What would be the best way to determine if a particular keyboard character is available/convenient (enough) for most/all end users to type, regardless of keyboard layout?

For instance, if I want to determine if the character ~ will be hard/impossible for a set of users to type somewhere in the world (given its placement on the keyboard), how would I best determine this?

Is this something that can be accurately determined; and further, is this something I should be worried about?


There is no universal answer, because keyboards and other input tools vary so much. There is not a single character that can be assumed to be convenient to type.

If we restrict ourselves to the use of keyboards based on the Latin alphabet, we can say that characters in the “invariant subset of Ascii” are probably easy to type. It includes basic Latin letters A–Z a–z, common digits 0–9, space, and the following:

! " % & ' ( ) * + , - . / : ; < = > ?

The reason is that positions of other Ascii characters may have been used for various national characters or other special purposes. This is technically a matter of character codes, not input methods, but these are connected. For example, the position of the tilde character “~” in Ascii has been used for some of the characters ü ¯ ß ¨ û ì ´ _ in different national 7-bit codes, and this was often connected with placing such a character in the keyboard and omitting “~” or requiring special actions to produce it. Such techniques of the 7-bit world are still often reflected in keyboard design.

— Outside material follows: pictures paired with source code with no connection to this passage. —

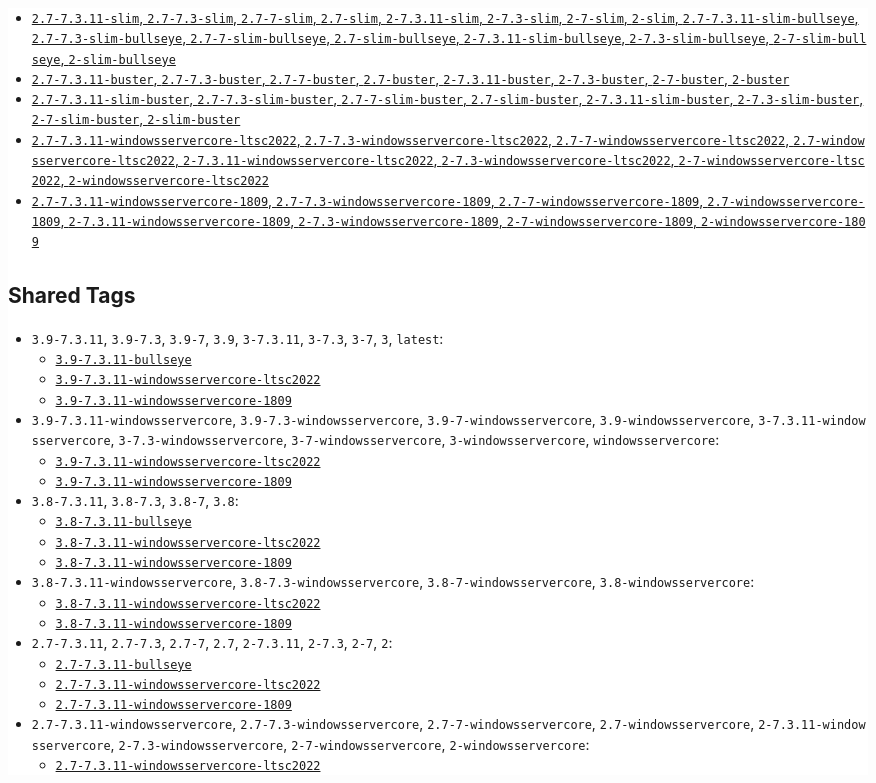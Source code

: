 -	[`2.7-7.3.11-slim`, `2.7-7.3-slim`, `2.7-7-slim`, `2.7-slim`, `2-7.3.11-slim`, `2-7.3-slim`, `2-7-slim`, `2-slim`, `2.7-7.3.11-slim-bullseye`, `2.7-7.3-slim-bullseye`, `2.7-7-slim-bullseye`, `2.7-slim-bullseye`, `2-7.3.11-slim-bullseye`, `2-7.3-slim-bullseye`, `2-7-slim-bullseye`, `2-slim-bullseye`](https://github.com/docker-library/pypy/blob/6984fd15d26f75e4078da3380ba405c41f585f98/2.7/slim-bullseye/Dockerfile)
-	[`2.7-7.3.11-buster`, `2.7-7.3-buster`, `2.7-7-buster`, `2.7-buster`, `2-7.3.11-buster`, `2-7.3-buster`, `2-7-buster`, `2-buster`](https://github.com/docker-library/pypy/blob/6984fd15d26f75e4078da3380ba405c41f585f98/2.7/buster/Dockerfile)
-	[`2.7-7.3.11-slim-buster`, `2.7-7.3-slim-buster`, `2.7-7-slim-buster`, `2.7-slim-buster`, `2-7.3.11-slim-buster`, `2-7.3-slim-buster`, `2-7-slim-buster`, `2-slim-buster`](https://github.com/docker-library/pypy/blob/6984fd15d26f75e4078da3380ba405c41f585f98/2.7/slim-buster/Dockerfile)
-	[`2.7-7.3.11-windowsservercore-ltsc2022`, `2.7-7.3-windowsservercore-ltsc2022`, `2.7-7-windowsservercore-ltsc2022`, `2.7-windowsservercore-ltsc2022`, `2-7.3.11-windowsservercore-ltsc2022`, `2-7.3-windowsservercore-ltsc2022`, `2-7-windowsservercore-ltsc2022`, `2-windowsservercore-ltsc2022`](https://github.com/docker-library/pypy/blob/6984fd15d26f75e4078da3380ba405c41f585f98/2.7/windows/windowsservercore-ltsc2022/Dockerfile)
-	[`2.7-7.3.11-windowsservercore-1809`, `2.7-7.3-windowsservercore-1809`, `2.7-7-windowsservercore-1809`, `2.7-windowsservercore-1809`, `2-7.3.11-windowsservercore-1809`, `2-7.3-windowsservercore-1809`, `2-7-windowsservercore-1809`, `2-windowsservercore-1809`](https://github.com/docker-library/pypy/blob/6984fd15d26f75e4078da3380ba405c41f585f98/2.7/windows/windowsservercore-1809/Dockerfile)

## Shared Tags

-	`3.9-7.3.11`, `3.9-7.3`, `3.9-7`, `3.9`, `3-7.3.11`, `3-7.3`, `3-7`, `3`, `latest`:
	-	[`3.9-7.3.11-bullseye`](https://github.com/docker-library/pypy/blob/f297f09255e5a53036355e2e4135c75542099641/3.9/bullseye/Dockerfile)
	-	[`3.9-7.3.11-windowsservercore-ltsc2022`](https://github.com/docker-library/pypy/blob/f297f09255e5a53036355e2e4135c75542099641/3.9/windows/windowsservercore-ltsc2022/Dockerfile)
	-	[`3.9-7.3.11-windowsservercore-1809`](https://github.com/docker-library/pypy/blob/f297f09255e5a53036355e2e4135c75542099641/3.9/windows/windowsservercore-1809/Dockerfile)
-	`3.9-7.3.11-windowsservercore`, `3.9-7.3-windowsservercore`, `3.9-7-windowsservercore`, `3.9-windowsservercore`, `3-7.3.11-windowsservercore`, `3-7.3-windowsservercore`, `3-7-windowsservercore`, `3-windowsservercore`, `windowsservercore`:
	-	[`3.9-7.3.11-windowsservercore-ltsc2022`](https://github.com/docker-library/pypy/blob/f297f09255e5a53036355e2e4135c75542099641/3.9/windows/windowsservercore-ltsc2022/Dockerfile)
	-	[`3.9-7.3.11-windowsservercore-1809`](https://github.com/docker-library/pypy/blob/f297f09255e5a53036355e2e4135c75542099641/3.9/windows/windowsservercore-1809/Dockerfile)
-	`3.8-7.3.11`, `3.8-7.3`, `3.8-7`, `3.8`:
	-	[`3.8-7.3.11-bullseye`](https://github.com/docker-library/pypy/blob/86944b577ee5ad8fe08db64900a9151abd5a8e3b/3.8/bullseye/Dockerfile)
	-	[`3.8-7.3.11-windowsservercore-ltsc2022`](https://github.com/docker-library/pypy/blob/86944b577ee5ad8fe08db64900a9151abd5a8e3b/3.8/windows/windowsservercore-ltsc2022/Dockerfile)
	-	[`3.8-7.3.11-windowsservercore-1809`](https://github.com/docker-library/pypy/blob/86944b577ee5ad8fe08db64900a9151abd5a8e3b/3.8/windows/windowsservercore-1809/Dockerfile)
-	`3.8-7.3.11-windowsservercore`, `3.8-7.3-windowsservercore`, `3.8-7-windowsservercore`, `3.8-windowsservercore`:
	-	[`3.8-7.3.11-windowsservercore-ltsc2022`](https://github.com/docker-library/pypy/blob/86944b577ee5ad8fe08db64900a9151abd5a8e3b/3.8/windows/windowsservercore-ltsc2022/Dockerfile)
	-	[`3.8-7.3.11-windowsservercore-1809`](https://github.com/docker-library/pypy/blob/86944b577ee5ad8fe08db64900a9151abd5a8e3b/3.8/windows/windowsservercore-1809/Dockerfile)
-	`2.7-7.3.11`, `2.7-7.3`, `2.7-7`, `2.7`, `2-7.3.11`, `2-7.3`, `2-7`, `2`:
	-	[`2.7-7.3.11-bullseye`](https://github.com/docker-library/pypy/blob/6984fd15d26f75e4078da3380ba405c41f585f98/2.7/bullseye/Dockerfile)
	-	[`2.7-7.3.11-windowsservercore-ltsc2022`](https://github.com/docker-library/pypy/blob/6984fd15d26f75e4078da3380ba405c41f585f98/2.7/windows/windowsservercore-ltsc2022/Dockerfile)
	-	[`2.7-7.3.11-windowsservercore-1809`](https://github.com/docker-library/pypy/blob/6984fd15d26f75e4078da3380ba405c41f585f98/2.7/windows/windowsservercore-1809/Dockerfile)
-	`2.7-7.3.11-windowsservercore`, `2.7-7.3-windowsservercore`, `2.7-7-windowsservercore`, `2.7-windowsservercore`, `2-7.3.11-windowsservercore`, `2-7.3-windowsservercore`, `2-7-windowsservercore`, `2-windowsservercore`:
	-	[`2.7-7.3.11-windowsservercore-ltsc2022`](https://github.com/docker-library/pypy/blob/6984fd15d26f75e4078da3380ba405c41f585f98/2.7/windows/windowsservercore-ltsc2022/Dockerfile)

There are other things to consider, too. The character, though available on a keyboard, might not be intuively recognizable to users. People might have never realized they have that character in the keyboard, even if it is engraved in a keycap, and especially if it is not.

There’s more, and I’ll illustrate it with an example. I’m using standard Finnish keyboard, which has “~” engraved in a key. But it is in a key that also has “¨” (dieresis) and “^” (circumflex), and it’s not in the primary position. Pressing the key produces “¨”. You need to use it together with the AltGr key to get “~”. Many people know that, many don’t. If you never needed to type computerese like Unix directory names, URLs with “~” in them, or programming languages using “~” as an operator, you might find it difficult to figure out how to type that “~”.

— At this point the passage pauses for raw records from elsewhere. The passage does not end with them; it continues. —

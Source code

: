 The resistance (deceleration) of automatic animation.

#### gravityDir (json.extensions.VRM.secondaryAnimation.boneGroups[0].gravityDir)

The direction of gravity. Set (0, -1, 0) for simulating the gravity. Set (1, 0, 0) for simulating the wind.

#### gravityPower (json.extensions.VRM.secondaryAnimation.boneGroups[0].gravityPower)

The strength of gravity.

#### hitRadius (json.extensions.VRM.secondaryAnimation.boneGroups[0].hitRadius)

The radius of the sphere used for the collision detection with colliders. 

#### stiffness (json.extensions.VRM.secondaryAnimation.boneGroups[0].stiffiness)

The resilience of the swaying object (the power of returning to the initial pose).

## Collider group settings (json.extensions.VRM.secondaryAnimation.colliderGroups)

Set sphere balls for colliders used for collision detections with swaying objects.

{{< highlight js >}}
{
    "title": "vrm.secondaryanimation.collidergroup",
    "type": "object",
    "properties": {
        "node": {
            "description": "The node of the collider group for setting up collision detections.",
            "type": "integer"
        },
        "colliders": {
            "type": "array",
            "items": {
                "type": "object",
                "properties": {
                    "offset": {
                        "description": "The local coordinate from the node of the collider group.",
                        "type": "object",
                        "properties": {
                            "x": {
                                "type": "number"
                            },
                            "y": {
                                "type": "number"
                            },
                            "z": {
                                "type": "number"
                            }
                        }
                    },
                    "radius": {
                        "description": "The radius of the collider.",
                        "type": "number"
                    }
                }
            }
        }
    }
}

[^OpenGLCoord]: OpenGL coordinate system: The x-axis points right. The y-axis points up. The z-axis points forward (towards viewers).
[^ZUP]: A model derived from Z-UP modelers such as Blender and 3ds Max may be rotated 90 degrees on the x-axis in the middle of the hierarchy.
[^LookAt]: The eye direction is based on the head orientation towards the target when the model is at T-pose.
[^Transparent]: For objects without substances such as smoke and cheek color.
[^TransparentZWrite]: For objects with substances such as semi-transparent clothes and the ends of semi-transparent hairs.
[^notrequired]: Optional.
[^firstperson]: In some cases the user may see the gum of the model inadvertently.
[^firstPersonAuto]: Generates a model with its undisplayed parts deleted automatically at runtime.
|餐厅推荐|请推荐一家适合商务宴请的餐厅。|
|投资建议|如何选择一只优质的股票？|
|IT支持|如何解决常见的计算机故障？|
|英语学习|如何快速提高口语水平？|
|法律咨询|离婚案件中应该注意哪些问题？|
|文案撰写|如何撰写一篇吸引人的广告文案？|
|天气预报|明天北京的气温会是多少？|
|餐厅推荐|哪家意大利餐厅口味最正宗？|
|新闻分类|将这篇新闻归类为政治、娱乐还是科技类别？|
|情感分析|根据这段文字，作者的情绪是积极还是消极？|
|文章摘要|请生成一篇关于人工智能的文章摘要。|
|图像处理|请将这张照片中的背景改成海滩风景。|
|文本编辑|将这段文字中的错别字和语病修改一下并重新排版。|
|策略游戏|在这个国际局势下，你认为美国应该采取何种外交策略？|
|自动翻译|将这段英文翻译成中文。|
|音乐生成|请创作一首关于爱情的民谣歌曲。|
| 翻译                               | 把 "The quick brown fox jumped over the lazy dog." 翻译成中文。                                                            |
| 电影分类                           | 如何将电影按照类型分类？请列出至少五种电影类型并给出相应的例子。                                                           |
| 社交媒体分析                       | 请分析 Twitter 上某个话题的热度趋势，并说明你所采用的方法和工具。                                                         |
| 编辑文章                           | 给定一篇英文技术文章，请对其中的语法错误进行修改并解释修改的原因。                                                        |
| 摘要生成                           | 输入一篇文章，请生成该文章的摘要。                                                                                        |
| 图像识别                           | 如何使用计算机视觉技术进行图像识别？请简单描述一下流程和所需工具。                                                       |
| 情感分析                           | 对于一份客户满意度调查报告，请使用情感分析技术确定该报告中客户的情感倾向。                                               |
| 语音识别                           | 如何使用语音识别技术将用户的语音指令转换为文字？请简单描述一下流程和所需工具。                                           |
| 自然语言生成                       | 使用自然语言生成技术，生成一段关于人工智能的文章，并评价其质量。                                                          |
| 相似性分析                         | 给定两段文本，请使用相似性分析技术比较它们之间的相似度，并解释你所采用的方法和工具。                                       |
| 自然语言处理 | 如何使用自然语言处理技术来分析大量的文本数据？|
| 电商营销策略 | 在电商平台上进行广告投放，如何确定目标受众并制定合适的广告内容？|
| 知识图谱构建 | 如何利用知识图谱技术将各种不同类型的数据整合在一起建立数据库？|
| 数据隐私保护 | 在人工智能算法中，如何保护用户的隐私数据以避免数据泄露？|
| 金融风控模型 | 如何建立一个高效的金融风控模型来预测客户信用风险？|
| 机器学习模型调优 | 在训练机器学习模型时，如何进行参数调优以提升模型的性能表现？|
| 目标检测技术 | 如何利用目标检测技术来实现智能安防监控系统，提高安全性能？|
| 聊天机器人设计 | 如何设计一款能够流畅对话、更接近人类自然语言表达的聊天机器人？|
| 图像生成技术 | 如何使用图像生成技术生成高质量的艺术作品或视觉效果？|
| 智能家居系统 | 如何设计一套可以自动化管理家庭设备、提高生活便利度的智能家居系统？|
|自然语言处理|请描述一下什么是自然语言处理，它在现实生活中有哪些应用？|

And that’s not all. If actually know that I need to use that key with AltGr and do so, nothing visible happens. The reason is that the key is a dead key, meant primarily for producing letters with diacritic marks. I might not notice this, since when typing fast, I don’t notice that “~” appears as delayed. When I type AltGr¨J, I get “~j” as expected. If press the space bar instead of J, I get just the “~” character. So far so good. But if I type AltGr¨A, I get “ã”, i.e. letter “a” with tilde accent. And this is intentional. The key works that way so that I can conveniently type foreign words with accents on letters. But it makes things more difficult when I actually need to type “~”.

Other keyboards have other special features, perhaps simpler. For example, keyboards for typining Portuguese have a key with “~” in the primary position, but it is a dead key, meant to make it easier to type “ã”, a common letter in Portuguese. So the situation is simpler than with the Finnish keyboard, but still different from common English keyboards. On the other hand, Russian keyboard layouts haven’t got “~” at all. When users need to type such characters, they are supposed to switch to using some other keyboard layout that has Latin letters and to figure out where the tilde might be placed in it.

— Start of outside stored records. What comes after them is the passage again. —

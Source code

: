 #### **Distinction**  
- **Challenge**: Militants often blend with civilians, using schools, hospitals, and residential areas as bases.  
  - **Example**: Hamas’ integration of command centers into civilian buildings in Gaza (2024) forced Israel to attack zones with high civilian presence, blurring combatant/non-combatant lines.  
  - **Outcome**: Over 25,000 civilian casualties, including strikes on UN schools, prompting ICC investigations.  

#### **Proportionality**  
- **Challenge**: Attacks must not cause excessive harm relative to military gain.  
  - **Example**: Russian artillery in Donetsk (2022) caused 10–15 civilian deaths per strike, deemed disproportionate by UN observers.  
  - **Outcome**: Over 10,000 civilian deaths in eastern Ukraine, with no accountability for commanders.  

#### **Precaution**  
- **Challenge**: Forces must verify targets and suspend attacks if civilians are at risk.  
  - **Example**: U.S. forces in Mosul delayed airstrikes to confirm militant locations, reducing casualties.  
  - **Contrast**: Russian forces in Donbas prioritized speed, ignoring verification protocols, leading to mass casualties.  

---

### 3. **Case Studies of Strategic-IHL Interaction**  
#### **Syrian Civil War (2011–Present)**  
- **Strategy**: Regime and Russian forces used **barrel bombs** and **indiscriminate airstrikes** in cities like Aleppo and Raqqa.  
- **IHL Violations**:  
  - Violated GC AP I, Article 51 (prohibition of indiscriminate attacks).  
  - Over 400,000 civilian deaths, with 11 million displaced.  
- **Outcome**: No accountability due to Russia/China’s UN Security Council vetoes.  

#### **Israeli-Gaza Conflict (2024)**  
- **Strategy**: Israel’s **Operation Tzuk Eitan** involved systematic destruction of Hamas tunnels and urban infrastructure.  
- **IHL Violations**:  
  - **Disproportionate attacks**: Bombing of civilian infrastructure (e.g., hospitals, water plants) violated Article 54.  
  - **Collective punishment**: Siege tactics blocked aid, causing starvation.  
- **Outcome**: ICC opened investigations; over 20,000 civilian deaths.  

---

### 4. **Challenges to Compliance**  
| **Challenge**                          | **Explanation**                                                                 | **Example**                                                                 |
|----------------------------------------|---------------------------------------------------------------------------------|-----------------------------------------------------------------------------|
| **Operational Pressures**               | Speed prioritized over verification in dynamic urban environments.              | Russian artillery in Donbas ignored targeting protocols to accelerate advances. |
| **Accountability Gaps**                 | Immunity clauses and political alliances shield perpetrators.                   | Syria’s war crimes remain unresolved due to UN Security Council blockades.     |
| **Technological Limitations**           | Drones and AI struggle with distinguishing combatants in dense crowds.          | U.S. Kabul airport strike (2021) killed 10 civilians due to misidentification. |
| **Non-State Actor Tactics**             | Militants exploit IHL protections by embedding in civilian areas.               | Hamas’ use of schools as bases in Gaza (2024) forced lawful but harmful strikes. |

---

  • +1 for latin based character sets. I really never thought of it like that. Also, thanks for the breakdown of the tilde character; while it was just an example it was the character that prompted me to write the question. Such a good argument against using it! – Qix Nov 29 '14 at 23:10

Depending on the type of service you are offering, I don't think there is anything that is "universal". It also depends on whether the user has access to a physical keyboard or not. A good rule of thumb is that if you find it hard to find a key, your user will also.

One solution you could provide is a context menu of common characters above the text entry field (or whatever field it is). On mobile, this is placed above the keyboard (like stackexchange).

Know your users, and what they might have to input, and provide them the options to add these characters quickly, but there is nothing universal about language.